Compressing a gas forces the same number of particles into a smaller space. The particles travel shorter distances between collisions with the walls, so they hit the walls more often each second. More frequent collisions create a greater force per unit area — that is an increase in pressure.

Absolute zero (0 K, equal to −273 °C) is the lowest possible temperature. At absolute zero, the particles in a substance have the minimum possible kinetic energy. Temperatures below absolute zero are not possible because kinetic energy cannot be less than zero — you cannot have less than no movement.

• Absolute zero is the lowest possible temperature / 0 K / −273 °C / particles have minimum kinetic energy at this point (1m)
• Temperatures below absolute zero are not possible because kinetic energy cannot be negative / cannot be less than zero (1m)

Absolute zero = 0 K = −273 °C. Particles have minimum kinetic energy here. Cannot go below because KE ≥ 0 (cannot have negative energy).

When a sealed gas is heated, the particles gain kinetic energy and move faster. They collide with the container walls more frequently and with greater force, so pressure increases.

Boyle's Law states that for a fixed mass of gas at constant temperature, pressure × volume = constant (pV = constant). This means that if volume halves, pressure doubles.

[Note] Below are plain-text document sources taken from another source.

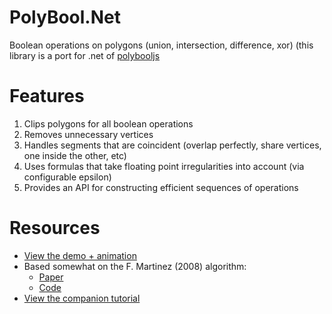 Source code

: # PolyBool.Net

Boolean operations on polygons (union, intersection, difference, xor)
(this library is a port for .net of [polybooljs](https://github.com/voidqk/polybooljs)
# Features

1. Clips polygons for all boolean operations
2. Removes unnecessary vertices
3. Handles segments that are coincident (overlap perfectly, share vertices, one inside the other,
   etc)
4. Uses formulas that take floating point irregularities into account (via configurable epsilon)
5. Provides an API for constructing efficient sequences of operations

# Resources

* [View the demo + animation](https://rawgit.com/voidqk/polybooljs/master/dist/demo.html)
* Based somewhat on the F. Martinez (2008) algorithm:
    * [Paper](http://www.cs.ucr.edu/~vbz/cs230papers/martinez_boolean.pdf)
    * [Code](https://github.com/akavel/martinez-src)
* [View the companion tutorial](http://syntheti.cc/article/polygon-clipping-pt2/)
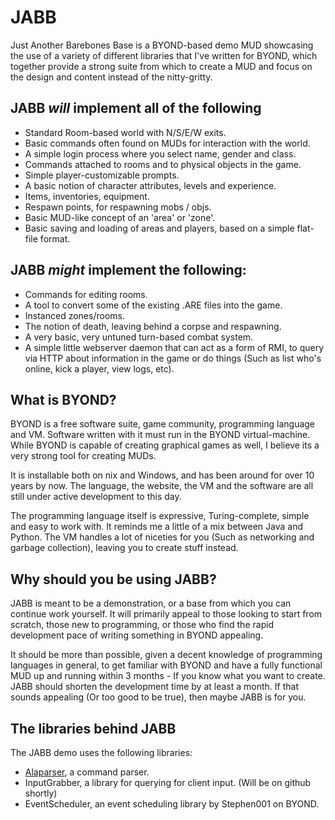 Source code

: JABB
====

Just Another Barebones Base is a BYOND-based demo MUD
showcasing the use of a variety of different libraries that I've written for
BYOND, which together provide a strong suite from which to create a MUD and focus
on the design and content instead of the nitty-gritty.

JABB *will* implement all of the following
-----------------------------
* Standard Room-based world with N/S/E/W exits.
* Basic commands often found on MUDs for interaction with the world.
* A simple login process where you select name, gender and class.
* Commands attached to rooms and to physical objects in the game.
* Simple player-customizable prompts.
* A basic notion of character attributes, levels and experience.
* Items, inventories, equipment.
* Respawn points, for respawning mobs / objs.
* Basic MUD-like concept of an 'area' or 'zone'.
* Basic saving and loading of areas and players, based on a simple flat-file
format.

JABB *might* implement the following:
-------------------------------------
* Commands for editing rooms.
* A tool to convert some of the existing .ARE files into the game.
* Instanced zones/rooms.
* The notion of death, leaving behind a corpse and respawning.
* A very basic, very untuned turn-based combat system.
* A simple little webserver daemon that can act as a form of RMI, to query via HTTP
about information in the game or do things (Such as list who's online, kick a player,
view logs, etc).

What is BYOND?
--------------
BYOND is a free software suite, game community, programming language and VM.
Software written with it must run in the BYOND virtual-machine. While BYOND is
capable of creating graphical games as well, I believe its a very strong tool
for creating MUDs.

It is installable both on nix and Windows, and has been around for over 10 years
by now. The language, the website, the VM and the software are all still under
active development to this day.

The programming language itself is expressive, Turing-complete, simple and easy
to work with. It reminds me a little of a mix between Java and Python. The VM
handles a lot of niceties for you (Such as networking and garbage collection),
leaving you to create stuff instead.

Why should you be using JABB?
-----------------------------
JABB is meant to be a demonstration, or a base from which you can continue
work yourself. It will primarily appeal to those looking to start from scratch,
those new to programming, or those who find the rapid development pace of writing
something in BYOND appealing.

It should be more than possible, given a decent knowledge of programming languages
in general, to get familiar with BYOND and have a fully functional MUD up and
running within 3 months - If you know what you want to create. JABB should shorten
the development time by at least a month. If that sounds appealing (Or too good
to be true), then maybe JABB is for you.

The libraries behind JABB
-------------------------
The JABB demo uses the following libraries:

* <a href="https://github.com/alathon/Alaparser">Alaparser</a>, a command parser.
* InputGrabber, a library for querying for client input. (Will be on github shortly)
* EventScheduler, an event scheduling library by Stephen001 on BYOND.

When a gas is heated at constant volume, its particles gain kinetic energy and move faster. They collide with the container walls more frequently and with greater force, so the pressure increases. The number of particles does not change — only their speed. This is the pressure-temperature law: p/T = constant (at constant volume).

Using pV = constant: p₁V₁ = p₂V₂. V₂ = (p₁ × V₁) ÷ p₂ = (100 000 × 4.0 × 10⁻³) ÷ 400 000 = 400 ÷ 400 000 = 1.0 × 10⁻³ m³. Pressure × 4 so volume ÷ 4.

T(K) = T(°C) + 273. So −40 + 273 = 233 K. Absolute zero (0 K) is −273 °C — the temperature at which particles have minimum kinetic energy.